After graduating from high school she married and lived with her husband, Andy Padilla, at his home at Santa Clara Pueblo at first. Then they took advantage of a Bureau of Indian Affairs “assimilation program” and moved to California to find work. While in California she had two children, Danny Padilla and Andrew Padilla Jr., both of whom took up pottery making before she did (they learned the process while spending childhood summers at Santa Clara Pueblo with their paternal grandmother).
After 23 years in California, Gladys returned to Laguna Pueblo on her own, looking for a new path in life. In 1980 that search led her back to her step-mother’s home at Santa Ana to learn how to process and mix the clay to make pottery. Her step-mother, Clara Paquin, was one of the few women still making pottery then at Santa Ana.
Gladys often looked back on those days and said her teacher was really “The Lord,” meaning she was self-taught, learning through trial and error. That Santa Ana influence, though, can still be seen in some of her designs.

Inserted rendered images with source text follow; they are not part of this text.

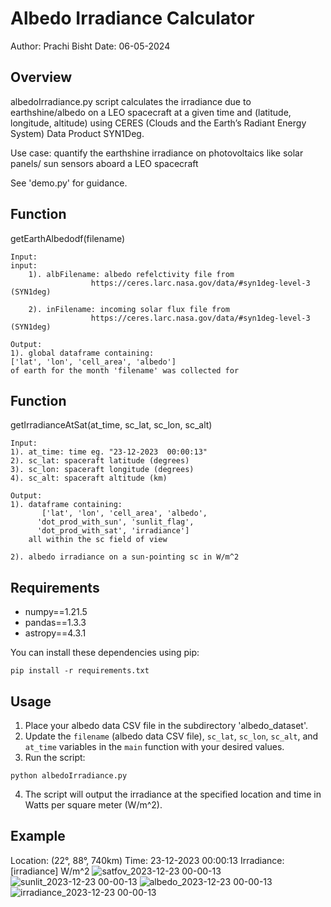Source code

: # Albedo Irradiance Calculator

Author: Prachi Bisht
Date: 06-05-2024

## Overview
albedoIrradiance.py script calculates the irradiance due to earthshine/albedo on a LEO spacecraft 
at a given time and (latitude, longitude, altitude)
using CERES (Clouds and the Earth’s Radiant Energy System) Data Product SYN1Deg. 

Use case: quantify the earthshine irradiance on photovoltaics like solar panels/ sun sensors aboard a LEO spacecraft 

See 'demo.py' for guidance.


## Function

getEarthAlbedodf(filename)

	Input:
	input:
        1). albFilename: albedo refelctivity file from 
                      https://ceres.larc.nasa.gov/data/#syn1deg-level-3 (SYN1deg)
    
        2). inFilename: incoming solar flux file from 
                      https://ceres.larc.nasa.gov/data/#syn1deg-level-3 (SYN1deg)
 
	Output:
	1). global dataframe containing:
	['lat', 'lon', 'cell_area', 'albedo']
	of earth for the month 'filename' was collected for

## Function

getIrradianceAtSat(at_time, sc_lat, sc_lon, sc_alt)

	Input:
	1). at_time: time eg. "23-12-2023  00:00:13"
	2). sc_lat: spaceraft latitude (degrees)
 	3). sc_lon: spaceraft longitude (degrees)
  	4). sc_alt: spaceraft altitude (km)

	Output:
	1). dataframe containing:
	       ['lat', 'lon', 'cell_area', 'albedo',
	      'dot_prod_with_sun', 'sunlit_flag', 
	      'dot_prod_with_sat', 'irradiance']
	    all within the sc field of view
	
	2). albedo irradiance on a sun-pointing sc in W/m^2

## Requirements

- numpy==1.21.5
- pandas==1.3.3
- astropy==4.3.1

You can install these dependencies using pip:

```terminal
pip install -r requirements.txt
```

## Usage

1. Place your albedo data CSV file in the subdirectory 'albedo_dataset'.
2. Update the `filename` (albedo data CSV file), `sc_lat`, `sc_lon`, `sc_alt`, and `at_time` variables in the `main` function with your desired values.
3. Run the script:

```terminal
python albedoIrradiance.py
```

4. The script will output the irradiance at the specified location and time in Watts per square meter (W/m^2).

## Example

Location: (22°, 88°, 740km)
Time: 23-12-2023 00:00:13
Irradiance: [irradiance] W/m^2
![satfov_2023-12-23  00-00-13](https://github.com/bisht-prachi/albedoIrradiance/assets/103419553/05ead714-8daa-44f0-8748-0b622cba0b97)
![sunlit_2023-12-23  00-00-13](https://github.com/bisht-prachi/albedoIrradiance/assets/103419553/c9c26160-2978-47e8-8e58-913a5da7e42b)
![albedo_2023-12-23  00-00-13](https://github.com/bisht-prachi/albedoIrradiance/assets/103419553/ad62e2f3-f4ff-4f06-938b-25c2b7eb1773)
![irradiance_2023-12-23  00-00-13](https://github.com/bisht-prachi/albedoIrradiance/assets/103419553/fc417350-9d03-4412-9225-0b6b736b75e4)





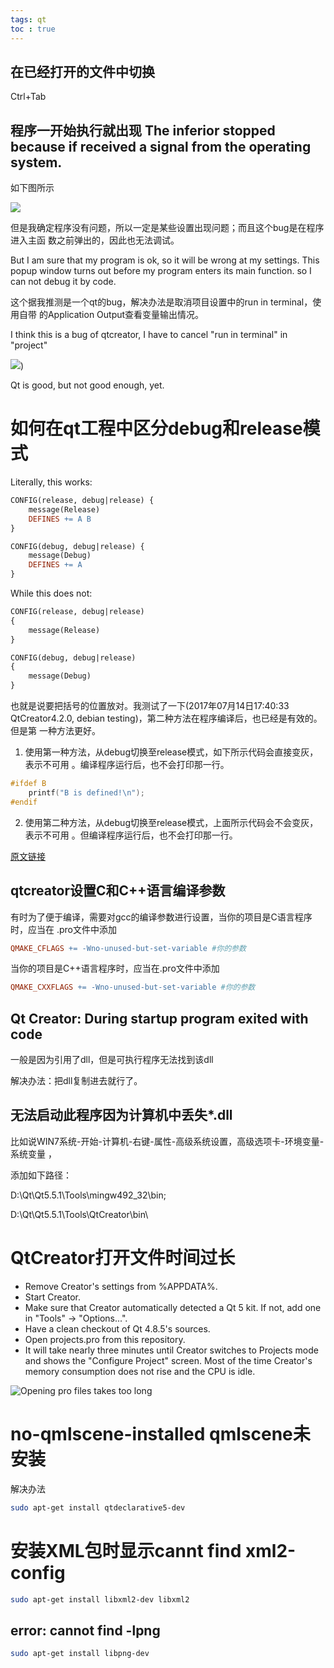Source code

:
 ```yaml
---
tags: qt
toc : true
---
```


## 在已经打开的文件中切换

Ctrl+Tab 

## 程序一开始执行就出现 The inferior stopped because if received a signal from the operating system.

如下图所示

![](./pic/1490533009.png)

但是我确定程序没有问题，所以一定是某些设置出现问题；而且这个bug是在程序进入主函
数之前弹出的，因此也无法调试。

But I am sure that my program is ok, so it will be wrong at my settings. This
popup window turns out before my program enters its main function. so I can not
debug it by code.

这个据我推测是一个qt的bug，解决办法是取消项目设置中的run in terminal，使用自带
的Application Output查看变量输出情况。

I think this is a bug of qtcreator, I have to cancel "run in terminal" in
"project"

![](./pic/1490533253.png))

Qt is good, but not good enough, yet.

# 如何在qt工程中区分debug和release模式

Literally, this works:

```makefile
CONFIG(release, debug|release) {
    message(Release)
    DEFINES += A B
}

CONFIG(debug, debug|release) {
    message(Debug)
    DEFINES += A
}
```

While this does not:

```makefile
CONFIG(release, debug|release) 
{
    message(Release)
}

CONFIG(debug, debug|release) 
{
    message(Debug)
}
```

也就是说要把括号的位置放对。我测试了一下(2017年07月14日17:40:33
QtCreator4.2.0, debian testing)，第二种方法在程序编译后，也已经是有效的。但是第
一种方法更好。

1. 使用第一种方法，从debug切换至release模式，如下所示代码会直接变灰，表示不可用
   。编译程序运行后，也不会打印那一行。

```c
#ifdef B
    printf("B is defined!\n");
#endif
```

2. 使用第二种方法，从debug切换至release模式，上面所示代码会不会变灰，表示不可用
   。但编译程序运行后，也不会打印那一行。

[原文链接](https://stackoverflow.com/questions/19562591/qt-creator-config-debug-release-switches-does-not-work)

## qtcreator设置C和C++语言编译参数

有时为了便于编译，需要对gcc的编译参数进行设置，当你的项目是C语言程序时，应当在
.pro文件中添加

```makefile
QMAKE_CFLAGS += -Wno-unused-but-set-variable #你的参数
```

当你的项目是C++语言程序时，应当在.pro文件中添加

```makefile
QMAKE_CXXFLAGS += -Wno-unused-but-set-variable #你的参数
```

## Qt Creator: During startup program exited with code

一般是因为引用了dll，但是可执行程序无法找到该dll

解决办法：把dll复制进去就行了。

## 无法启动此程序因为计算机中丢失*.dll

比如说WIN7系统-开始-计算机-右键-属性-高级系统设置，高级选项卡-环境变量-系统变量
，

添加如下路径：

D:\Qt\Qt5.5.1\Tools\mingw492_32\bin;

D:\Qt\Qt5.5.1\Tools\QtCreator\bin\

# QtCreator打开文件时间过长 

- Remove Creator's settings from %APPDATA%.
- Start Creator.
- Make sure that Creator automatically detected a Qt 5 kit. If not, add one in "Tools" -> "Options...".
- Have a clean checkout of Qt 4.8.5's sources.
- Open projects.pro from this repository.
- It will take nearly three minutes until Creator switches to Projects mode and
 shows the "Configure Project" screen. Most of the time Creator's memory
 consumption does not rise and the CPU is idle.

![Opening pro files takes too long](https://bugreports.qt.io/browse/QTCREATORBUG-10733)

# no-qmlscene-installed qmlscene未安装

解决办法

```bash
sudo apt-get install qtdeclarative5-dev
```

# 安装XML包时显示cannt find xml2-config

```bash
sudo apt-get install libxml2-dev libxml2
```

## error: cannot find -lpng

```bash
sudo apt-get install libpng-dev
```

After 1980, Gladys specialized in traditional polychrome jars and bowls. She used Laguna’s gray clay to form her vessels and various minerals and local plants to make her slips and paints. Gladys passed what she learned on to her students, among them Max Early, Myron Sarracino and her son, Andrew Padilla, Jr.
Gladys began participating in juried competitions in the early 1980s and her first award was a First Place ribbon at the Santa Monica (CA) Art Show in 1984. Then in 1986 she earned the Best in Division-Pottery and First Place-Traditional Pottery ribbons at the Santa Fe Indian Market. In 1987 she earned Second Place ribbons at both Santa Monica and Santa Fe. In 1993 she earned another First Place ribbon and the “Indian Art Fund Award for Best of Traditional Crafts” at the Santa Fe Indian Market.
Gladys also participated in (and earned ribbons at) the Okmulgee Indian Market (OK), Twin Cities Indian Market (MN), Heard Museum Guild Indian Art Fair & Market (AZ) and the Eiteljorg Museum Indian Market (IN).
Gladys told us she liked to make large pots and decorate them with her favorite design: the rainbird. She said she developed a new rainbird design, too, and sometimes mixed the new and the old on the same pot. When we asked her where she got her inspiration she replied “I live my life for the Lord but I want to also carry on the tradition of my people making pottery.” As she didn’t come from a lineage of potters she said the Lord helped her feel free to develop new designs based somewhat on the old.
Rick Dillingham was the first trader to buy her pots and early in her career he took her to the School for Advanced Research (in Santa Fe) and showed her the designs on many old Laguna pots in their collection. After that, between her prayers and her practice she made many of those designs her own.
Gladys usually signed her pots: “SRATyu’we G. Paquin-SNZ Laguna”. Sadly, Gladys passed on in December, 2020.